TASK GOAL – An exact reproduction of the lines from the one with "Values of 1" to the end of the data below is required. No other lines may be included.

SOURCE DATA –

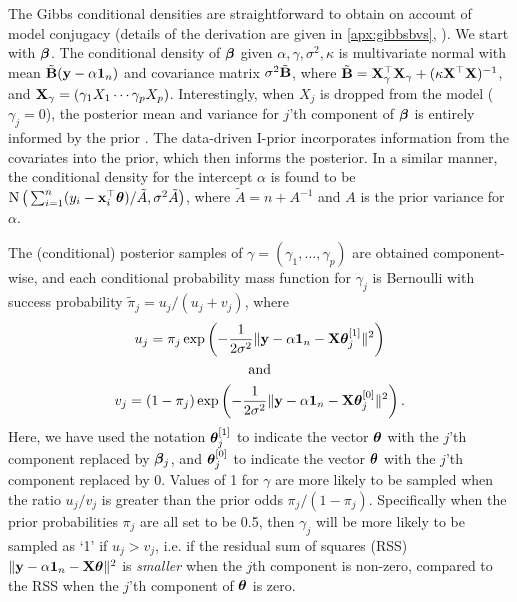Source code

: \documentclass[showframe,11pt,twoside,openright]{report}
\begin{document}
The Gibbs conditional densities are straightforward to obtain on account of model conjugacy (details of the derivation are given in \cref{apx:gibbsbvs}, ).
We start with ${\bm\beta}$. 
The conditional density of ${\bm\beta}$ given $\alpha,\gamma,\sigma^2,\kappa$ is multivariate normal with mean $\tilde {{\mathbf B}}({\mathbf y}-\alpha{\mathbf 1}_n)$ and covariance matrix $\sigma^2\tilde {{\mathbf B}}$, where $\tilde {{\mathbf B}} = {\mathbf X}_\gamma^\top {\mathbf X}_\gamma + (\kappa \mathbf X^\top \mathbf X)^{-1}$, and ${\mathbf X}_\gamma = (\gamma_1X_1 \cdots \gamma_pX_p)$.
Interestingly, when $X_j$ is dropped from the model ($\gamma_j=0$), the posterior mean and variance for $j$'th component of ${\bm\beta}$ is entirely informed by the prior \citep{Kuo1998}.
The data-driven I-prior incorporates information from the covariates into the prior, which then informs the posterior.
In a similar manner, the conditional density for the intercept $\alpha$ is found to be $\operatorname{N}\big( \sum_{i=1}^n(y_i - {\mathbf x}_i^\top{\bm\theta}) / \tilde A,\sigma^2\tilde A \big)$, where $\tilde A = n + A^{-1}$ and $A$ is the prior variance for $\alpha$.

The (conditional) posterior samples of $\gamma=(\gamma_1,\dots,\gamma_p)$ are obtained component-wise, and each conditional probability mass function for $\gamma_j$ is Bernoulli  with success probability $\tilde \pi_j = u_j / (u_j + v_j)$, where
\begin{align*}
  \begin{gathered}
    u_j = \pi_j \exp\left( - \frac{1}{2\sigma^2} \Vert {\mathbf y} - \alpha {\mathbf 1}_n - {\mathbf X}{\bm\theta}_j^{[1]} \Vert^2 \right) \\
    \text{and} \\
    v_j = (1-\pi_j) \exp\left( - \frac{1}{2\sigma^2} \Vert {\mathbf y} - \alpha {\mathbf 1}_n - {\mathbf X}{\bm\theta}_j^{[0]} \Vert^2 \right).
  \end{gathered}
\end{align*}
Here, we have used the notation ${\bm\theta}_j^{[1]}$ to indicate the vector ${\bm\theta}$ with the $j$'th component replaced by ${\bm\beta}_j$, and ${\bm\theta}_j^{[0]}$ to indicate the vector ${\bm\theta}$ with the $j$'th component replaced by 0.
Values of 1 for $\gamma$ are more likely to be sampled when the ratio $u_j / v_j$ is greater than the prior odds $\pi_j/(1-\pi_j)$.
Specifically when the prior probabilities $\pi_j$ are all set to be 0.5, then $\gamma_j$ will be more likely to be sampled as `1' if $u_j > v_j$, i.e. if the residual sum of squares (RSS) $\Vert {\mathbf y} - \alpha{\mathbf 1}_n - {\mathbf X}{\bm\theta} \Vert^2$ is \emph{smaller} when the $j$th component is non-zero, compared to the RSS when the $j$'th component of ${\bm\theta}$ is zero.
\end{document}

RESPONSE –
Values of 1 for $\gamma$ are more likely to be sampled when the ratio $u_j / v_j$ is greater than the prior odds $\pi_j/(1-\pi_j)$.
Specifically when the prior probabilities $\pi_j$ are all set to be 0.5, then $\gamma_j$ will be more likely to be sampled as `1' if $u_j > v_j$, i.e. if the residual sum of squares (RSS) $\Vert {\mathbf y} - \alpha{\mathbf 1}_n - {\mathbf X}{\bm\theta} \Vert^2$ is \emph{smaller} when the $j$th component is non-zero, compared to the RSS when the $j$'th component of ${\bm\theta}$ is zero.
\end{document}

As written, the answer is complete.